Ирония заключается в том, что ученые раннего Нового времени, критиковавшие зачарованное мировоззрение и в конечном итоге помогшие его преодолеть, делали это на том основании, что оно было откровенно окрашено человеческими интересами. Фрэнсис Бэкон, один из первых современных мыслителей, возражавших против аристотелевской телеологии - идеи о том, что природа обладает внутренней силой, - утверждал, что такой взгляд на мир полностью антропоморфен. Когда мы воображаем, что у самой природы есть "цели" и "задачи", мы проецируем человеческие качества на неодушевленные предметы. Агентство и цель, которые мы видим в природе, - утверждал он, - "имеют явное отношение к природе человека, а не к природе Вселенной". Галилей высказал ту же мысль в своем "Диалоге о великих системах мира", критикуя тенденцию находить человекоподобный интеллект в мире в целом. "Я всегда считал необычайно глупыми, - писал он, - тех, кто ставит человеческое понимание в качестве меры того, что природа способна или умеет делать". Заметьте, что, высказывая эту мысль, он сам прибегает к антропоморфизму, приписывая природе знание и силу.

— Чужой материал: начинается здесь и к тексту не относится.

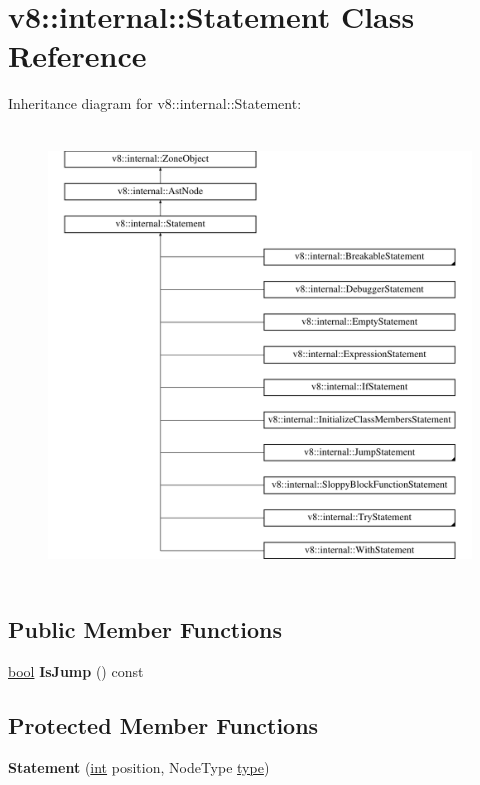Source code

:\hypertarget{classv8_1_1internal_1_1Statement}{}\section{v8\+:\+:internal\+:\+:Statement Class Reference}
\label{classv8_1_1internal_1_1Statement}
Inheritance diagram for v8\+:\+:internal\+:\+:Statement\+:\begin{figure}[H]
\begin{center}
\leavevmode
\includegraphics[height=12.000000cm]{classv8_1_1internal_1_1Statement}
\end{center}
\end{figure}
\subsection*{Public Member Functions}
\begin{DoxyCompactItemize}
\item 
\mbox{\label{classv8_1_1internal_1_1Statement_a91cbb33e7c186c2ab9e8ea187e1c3cb0}} 
\mbox{\hyperlink{classbool}{bool}} {\bfseries Is\+Jump} () const
\end{DoxyCompactItemize}
\subsection*{Protected Member Functions}
\begin{DoxyCompactItemize}
\item 
\mbox{\label{classv8_1_1internal_1_1Statement_a9e1cead53bc83a91e33277189d6c87d6}} 
{\bfseries Statement} (\mbox{\hyperlink{classint}{int}} position, Node\+Type \mbox{\hyperlink{classstd_1_1conditional_1_1type}{type}})
\end{DoxyCompactItemize}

Бэкон считал, что эта тенденция видеть в природе человеческую сущность является следствием наших поисков смысла. Поскольку у нас самих есть цели и задачи, а наши действия рассматриваются в терминах причины и следствия, мы приписываем подобные мотивы всем природным явлениям. Мы стремимся создавать повествования о физическом мире, как будто он состоит из агентов, вовлеченных в некую грандиозную космическую драму. Эта тенденция, по его мнению, усугубляется предвзятостью подтверждения. Человеческое сознание - это машина для создания смысла, и если оно замечает какое-то совпадение или закономерность, то начинает навязчиво искать дополнительные доказательства, подтверждающие их. "Человеческое понимание, однажды приняв какое-то мнение... привлекает все остальное, чтобы поддержать и согласиться с ним", - пишет он в своем "Новум органум". В результате мы обречены находить в мире больше порядка и закономерности, чем есть на самом деле, и всегда будем предпочитать научные объяснения, которые льстят нашим субъективным желаниям. Мы отвергаем "трезвые вещи, потому что они сужают надежду".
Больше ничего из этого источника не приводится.